Product innovations in intelligent driver assistance solutions are also generating new business across all regions of the world: together with sensor technologies and central vehicle computers, Bosch secured orders worth 10 billion euros in 2025.
“This year alone, we will deliver more than 7 million solutions and components for electric driving.”
Bosch also announced a joint venture with Tata AutoComp Systems in India focusing on electric axles and motors.
Consumer Goods and Services Innovations
AI is providing significant growth opportunities in the services and product business as well. A new oven model with an AI-based voice function is securing new sales potential for the BSH Hausgeräte division.

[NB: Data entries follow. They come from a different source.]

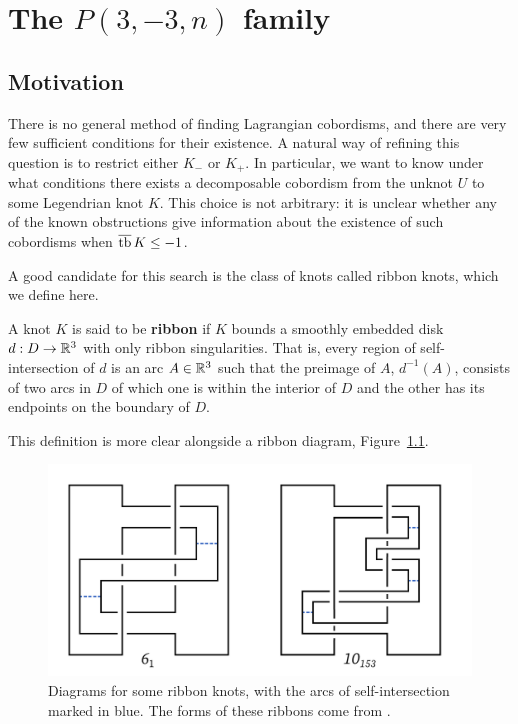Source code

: \chapter{The \texorpdfstring{$P(3, -3, n)$}{P(3, -3, n)} family}\label{ch:pretzel}
\section{Motivation}\label{sec:motivation}
There is no general method of finding Lagrangian cobordisms, and there are very few sufficient conditions for their existence.
A natural way of refining this question is to restrict either $K_-$ or $K_+$.
In particular, we want to know under what conditions there exists a decomposable cobordism from the unknot $U$ to some Legendrian knot $K$. This choice is not arbitrary: it is unclear whether any of the known obstructions give information about the existence of such cobordisms when $\overline{\operatorname{tb}}\, K \leq -1$.

A good candidate for this search is the class of knots called ribbon knots, which we define here.

\begin{definition}
    A knot $K$ is said to be \textbf{ribbon} if $K$ bounds a smoothly embedded disk $d: D \to \mathbb{R}^3$ with only ribbon singularities.
    That is, every region of self-intersection of $d$ is an arc $A \in \mathbb{R}^3$ such that the preimage of $A$, $d^{-1} (A)$, consists of two arcs in $D$ of which one is within the interior of $D$ and the other has its endpoints on the boundary of $D$.
\end{definition}

This definition is more clear alongside a ribbon diagram, Figure~\ref{fig:ribbons}.

\begin{figure}[ht!]
    \centering
    \includegraphics[width=0.6\linewidth]{images/ribbons.pdf}
    \caption{Diagrams for some ribbon knots, with the arcs of self-intersection marked in blue. The forms of these ribbons come from \cite{kawauchi}.}
    \label{fig:ribbons}
\end{figure}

The worldwide business with home appliances in the luxury and premium segment is expected to continue to grow, particularly in North America. Market experts estimate that global sales of home appliances will reach around 5 billion units by 2030.
AI is also driving product innovation in Power Tools, including new AI-enhanced tools such as wall scanners using radar technology.
Bosch’s services business is also benefiting from AI, with Bosch Global Service Solutions expecting double-digit average sales growth by 2030.
Financial Overview 2025
Bosch achieved a positive free cash flow of some 300 million euros in 2025 (2024: some 900 million euros). The R&D ratio stood at 8.7 percent of sales (2024: 8.6 percent). Expenditure on research and development amounted to 7.9 billion euros.
Capital expenditure remained at a high level, and Bosch made considerable investments in electromobility, semiconductors, and braking systems.
At 41.6 percent, the equity ratio also remained high (2024: 44.3 percent). Liquidity fell to 7.4 billion euros (2024: 8.2 billion euros).
Business Sector Development 2025
- Mobility: 55.8 billion euros revenue, EBIT margin 1.8 percent
- Industrial Technology: 6.5 billion euros revenue, EBIT margin 3.5 percent
- Consumer Goods: 19.9 billion euros revenue, EBIT margin 3.0 percent
- Energy and Building Technology: 8.5 billion euros revenue, EBIT margin 0.5 percent
Regional Development 2025
- Europe: 44.2 billion euros (–0.6 percent)
- Americas: 18.5 billion euros (+3.8 percent)
- Asia Pacific: 28.3 billion euros (+0.7 percent)
Headcount Development 2025
Worldwide headcount stood at 412,774 associates at the end of 2025 (2024: 417,859), a reduction of around 1 percent.